According The voice of the North, the Minister Delegate for Housing, Olivier Klein, declared that “there was no particular alert on this building, it was not a building affected by insalubrity”. We know, however, that a facelift was underway on one of the two buildings, according to information from France Blue North. Jean-Yves Méreau, Lille heritage and town planning specialist, was interviewed by The voice of the North on this collapse: “I do not know in this specific case what work has been carried out, but there is a real problem of destructuring of plots in Old Lille (building district). We too often remove load-bearing walls to enlarge commercial surfaces. However, in Lille, the facades do not support the buildings.” “This creates a load-bearing problem because the loads are returned to points that are too weak and, afterwards, the walls creak.
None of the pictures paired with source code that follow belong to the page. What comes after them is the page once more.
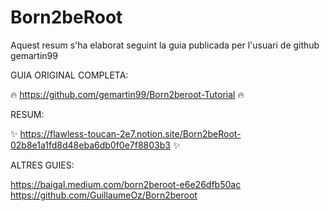 # Born2beRoot

Aquest resum s'ha elaborat seguint la guia publicada per l'usuari de github gemartin99

GUIA ORIGINAL COMPLETA:

🔥 https://github.com/gemartin99/Born2beroot-Tutorial 🔥

RESUM:

✨ https://flawless-toucan-2e7.notion.site/Born2beRoot-02b8e1a1fd8d48eba6db0f0e7f8803b3 ✨

ALTRES GUIES:

https://baigal.medium.com/born2beroot-e6e26dfb50ac
https://github.com/GuillaumeOz/Born2beroot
The services of the city of Lille have been fighting against this mania of removing load-bearing walls for years”, a- he added.
The voice of the North also interviewed Marc Dumont, a teacher in town planning at the University of Lille. “There’s a fair amount of run-down buildings in the city,” he said. In the afternoon of Saturday, the Lille prosecutor’s office announced that it had opened an investigation for “endangering the lives of others”, adding that a “judicial expertise has been commissioned to shed light on this case” . Olivier Klein, Minister Delegate for Housing, announced on BFM TV that he was going to Lille on Monday. “We can hold work meetings and see if we have other buildings in danger, launch the necessary investigations and try, with the mayor and the prefect, to be useful and to understand what happened for prevent such a tragedy from happening again,” he said.